Only text lines belong in the answer: the lines from the first one in the records through the line with "## Can Your", copied exactly.
————
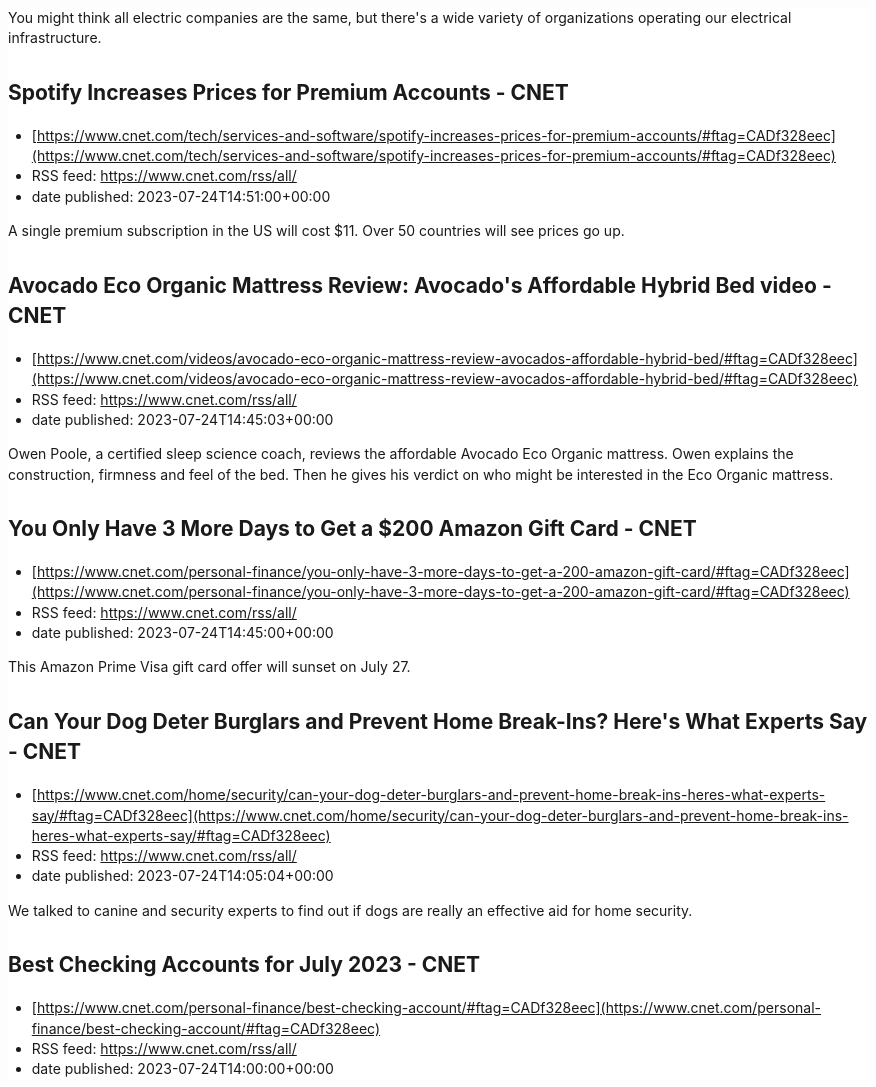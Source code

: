 You might think all electric companies are the same, but there's a wide variety of organizations operating our electrical infrastructure.

## Spotify Increases Prices for Premium Accounts     - CNET
 - [https://www.cnet.com/tech/services-and-software/spotify-increases-prices-for-premium-accounts/#ftag=CADf328eec](https://www.cnet.com/tech/services-and-software/spotify-increases-prices-for-premium-accounts/#ftag=CADf328eec)
 - RSS feed: https://www.cnet.com/rss/all/
 - date published: 2023-07-24T14:51:00+00:00

A single premium subscription in the US will cost $11. Over 50 countries will see prices go up.

## Avocado Eco Organic Mattress Review: Avocado's Affordable Hybrid Bed video     - CNET
 - [https://www.cnet.com/videos/avocado-eco-organic-mattress-review-avocados-affordable-hybrid-bed/#ftag=CADf328eec](https://www.cnet.com/videos/avocado-eco-organic-mattress-review-avocados-affordable-hybrid-bed/#ftag=CADf328eec)
 - RSS feed: https://www.cnet.com/rss/all/
 - date published: 2023-07-24T14:45:03+00:00

Owen Poole, a certified sleep science coach, reviews the affordable Avocado Eco Organic mattress. Owen explains the construction, firmness and feel of the bed. Then he gives his verdict on who might be interested in the Eco Organic mattress.

## You Only Have 3 More Days to Get a $200 Amazon Gift Card     - CNET
 - [https://www.cnet.com/personal-finance/you-only-have-3-more-days-to-get-a-200-amazon-gift-card/#ftag=CADf328eec](https://www.cnet.com/personal-finance/you-only-have-3-more-days-to-get-a-200-amazon-gift-card/#ftag=CADf328eec)
 - RSS feed: https://www.cnet.com/rss/all/
 - date published: 2023-07-24T14:45:00+00:00

This Amazon Prime Visa gift card offer will sunset on July 27.

## Can Your Dog Deter Burglars and Prevent Home Break-Ins? Here's What Experts Say     - CNET
 - [https://www.cnet.com/home/security/can-your-dog-deter-burglars-and-prevent-home-break-ins-heres-what-experts-say/#ftag=CADf328eec](https://www.cnet.com/home/security/can-your-dog-deter-burglars-and-prevent-home-break-ins-heres-what-experts-say/#ftag=CADf328eec)
 - RSS feed: https://www.cnet.com/rss/all/
 - date published: 2023-07-24T14:05:04+00:00

We talked to canine and security experts to find out if dogs are really an effective aid for home security.

## Best Checking Accounts for July 2023     - CNET
 - [https://www.cnet.com/personal-finance/best-checking-account/#ftag=CADf328eec](https://www.cnet.com/personal-finance/best-checking-account/#ftag=CADf328eec)
 - RSS feed: https://www.cnet.com/rss/all/
 - date published: 2023-07-24T14:00:00+00:00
————
▸ THE ANSWER
Source code

: You might think all electric companies are the same, but there's a wide variety of organizations operating our electrical infrastructure.

## Spotify Increases Prices for Premium Accounts     - CNET
 - [https://www.cnet.com/tech/services-and-software/spotify-increases-prices-for-premium-accounts/#ftag=CADf328eec](https://www.cnet.com/tech/services-and-software/spotify-increases-prices-for-premium-accounts/#ftag=CADf328eec)
 - RSS feed: https://www.cnet.com/rss/all/
 - date published: 2023-07-24T14:51:00+00:00

A single premium subscription in the US will cost $11. Over 50 countries will see prices go up.

## Avocado Eco Organic Mattress Review: Avocado's Affordable Hybrid Bed video     - CNET
 - [https://www.cnet.com/videos/avocado-eco-organic-mattress-review-avocados-affordable-hybrid-bed/#ftag=CADf328eec](https://www.cnet.com/videos/avocado-eco-organic-mattress-review-avocados-affordable-hybrid-bed/#ftag=CADf328eec)
 - RSS feed: https://www.cnet.com/rss/all/
 - date published: 2023-07-24T14:45:03+00:00

Owen Poole, a certified sleep science coach, reviews the affordable Avocado Eco Organic mattress. Owen explains the construction, firmness and feel of the bed. Then he gives his verdict on who might be interested in the Eco Organic mattress.

## You Only Have 3 More Days to Get a $200 Amazon Gift Card     - CNET
 - [https://www.cnet.com/personal-finance/you-only-have-3-more-days-to-get-a-200-amazon-gift-card/#ftag=CADf328eec](https://www.cnet.com/personal-finance/you-only-have-3-more-days-to-get-a-200-amazon-gift-card/#ftag=CADf328eec)
 - RSS feed: https://www.cnet.com/rss/all/
 - date published: 2023-07-24T14:45:00+00:00

This Amazon Prime Visa gift card offer will sunset on July 27.

## Can Your Dog Deter Burglars and Prevent Home Break-Ins? Here's What Experts Say     - CNET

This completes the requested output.